### [Provided records]
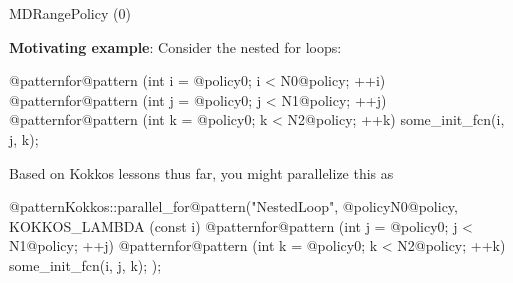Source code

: \begin{frame}[fragile]{MDRangePolicy (0)}

  \textbf{Motivating example}: Consider the nested for loops:






  \begin{code}[linebackgroundcolor={
        \btLstHL<1->{5}{bodyColor}
      },
      frame=single
    ]

@patternfor@pattern (int i = @policy0; i < N0@policy; ++i)
  @patternfor@pattern (int j = @policy0; j < N1@policy; ++j)
    @patternfor@pattern (int k = @policy0; k < N2@policy; ++k)
      some_init_fcn(i, j, k);

  \end{code}



  {Based on Kokkos lessons thus far, you might parallelize this as}

  \pause


  \begin{code}[linebackgroundcolor={
        \btLstHL<1->{5}{bodyColor}
      },
      frame=single
    ]
@patternKokkos::parallel_for@pattern("NestedLoop", @policyN0@policy,
                     KOKKOS_LAMBDA (const i) {
                       @patternfor@pattern (int j = @policy0; j < N1@policy; ++j)
                         @patternfor@pattern (int k = @policy0; k < N2@policy; ++k)
                           some_init_fcn(i, j, k);
                     }
                    );
  \end{code}


\end{frame}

### [Work task]
Each line of the listing is to be retyped exactly, and its pictures are to be dropped.

### [Result of this exercise]
Source code

: \begin{frame}[fragile]{MDRangePolicy (0)}

  \textbf{Motivating example}: Consider the nested for loops:






  \begin{code}[linebackgroundcolor={
        \btLstHL<1->{5}{bodyColor}
      },
      frame=single
    ]

@patternfor@pattern (int i = @policy0; i < N0@policy; ++i)
  @patternfor@pattern (int j = @policy0; j < N1@policy; ++j)
    @patternfor@pattern (int k = @policy0; k < N2@policy; ++k)
      some_init_fcn(i, j, k);

  \end{code}



  {Based on Kokkos lessons thus far, you might parallelize this as}

  \pause


  \begin{code}[linebackgroundcolor={
        \btLstHL<1->{5}{bodyColor}
      },
      frame=single
    ]
@patternKokkos::parallel_for@pattern("NestedLoop", @policyN0@policy,
                     KOKKOS_LAMBDA (const i) {
                       @patternfor@pattern (int j = @policy0; j < N1@policy; ++j)
                         @patternfor@pattern (int k = @policy0; k < N2@policy; ++k)
                           some_init_fcn(i, j, k);
                     }
                    );
  \end{code}


\end{frame}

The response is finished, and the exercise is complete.